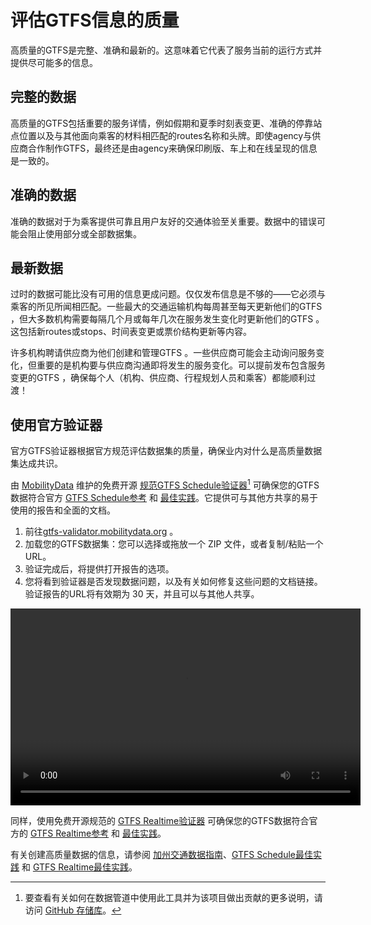 # 评估GTFS信息的质量 
 
 高质量的GTFS是完整、准确和最新的。这意味着它代表了服务当前的运行方式并提供尽可能多的信息。
 
## 完整的数据 
 
 高质量的GTFS包括重要的服务详情，例如假期和夏季时刻表变更、准确的停靠站点位置以及与其他面向乘客的材料相匹配的routes名称和头牌。即使agency与供应商合作制作GTFS，最终还是由agency来确保印刷版、车上和在线呈现的信息是一致的。
 
## 准确的数据 
 
 准确的数据对于为乘客提供可靠且用户友好的交通体验至关重要。数据中的错误可能会阻止使用部分或全部数据集。
 
## 最新数据 
 
 过时的数据可能比没有可用的信息更成问题。仅仅发布信息是不够的——它必须与乘客的所见所闻相匹配。一些最大的交通运输机构每周甚至每天更新他们的GTFS ，但大多数机构需要每隔几个月或每年几次在服务发生变化时更新他们的GTFS 。这包括新routes或stops、时间表变更或票价结构更新等内容。
 
 许多机构聘请供应商为他们创建和管理GTFS 。一些供应商可能会主动询问服务变化，但重要的是机构要与供应商沟通即将发生的服务变化。可以提前发布包含服务变更的GTFS ，确保每个人（机构、供应商、行程规划人员和乘客）都能顺利过渡！
 
## 使用官方验证器
 
 官方GTFS验证器根据官方规范评估数据集的质量，确保业内对什么是高质量数据集达成共识。 
 
 由 [MobilityData](https://mobilitydata.org/) 维护的免费开源 [规范GTFS Schedule验证器](https://mobilitydata.org/)[^1] 可确保您的GTFS数据符合官方 [GTFS Schedule参考](../../documentation/schedule/reference/) 和 [最佳实践](../../documentation/schedule/schedule_best_practices)。它提供可与其他方共享的易于使用的报告和全面的文档。
 
<div class="usage"> 
<div class="usage-list"> 
<ol> 
<li>前往<a href="https://gtfs-validator.mobilitydata.org/">gtfs-validator.mobilitydata.org</a> 。</li> 
<li>加载您的GTFS数据集：您可以选择或拖放一个 ZIP 文件，或者复制/粘贴一个URL。</li> 
<li>验证完成后，将提供打开报告的选项。</li> 
<li>您将看到验证器是否发现数据问题，以及有关如何修复这些问题的文档链接。验证报告的URL将有效期为 30 天，并且可以与其他人共享。</li> 
</ol> 
</div> 
<div class="usage-video"> 
<video class="center" width="560" height="315" controls> 
<source src="../../assets/validator_demo_large.mp4" type="video/mp4"> 
</video> 
</div> 
</div> 
 
 同样，使用免费开源规范的 [GTFS Realtime验证器](https:) 可确保您的GTFS数据符合官方的 [GTFS Realtime参考](../../documentation/realtime/reference/) 和 [最佳实践](../../documentation/realtime/realtime_best_practices)。
 
 有关创建高质量数据的信息，请参阅 [加州交通数据指南](https:)、[GTFS Schedule最佳实践](../../documentation/schedule/schedule_best_practices) 和 [GTFS Realtime最佳实践](../../documentation/realtime/realtime_best_practices)。 
 
 [^1]: 要查看有关如何在数据管道中使用此工具并为该项目做出贡献的更多说明，请访问 [GitHub 存储库](https:)。
 

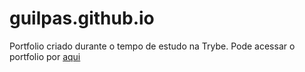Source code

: # guilpas.github.io

Portfolio criado durante o tempo de estudo na Trybe.
Pode acessar o portfolio por [aqui](https://guilpas.github.io/)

*ABOUT THIS TASK:*
Go through the listing above and list every line that has the word "realtime".

*TASK RESULT:*
 同样，使用免费开源规范的 [GTFS Realtime验证器](https:) 可确保您的GTFS数据符合官方的 [GTFS Realtime参考](../../documentation/realtime/reference/) 和 [最佳实践](../../documentation/realtime/realtime_best_practices)。
 有关创建高质量数据的信息，请参阅 [加州交通数据指南](https:)、[GTFS Schedule最佳实践](../../documentation/schedule/schedule_best_practices) 和 [GTFS Realtime最佳实践](../../documentation/realtime/realtime_best_practices)。 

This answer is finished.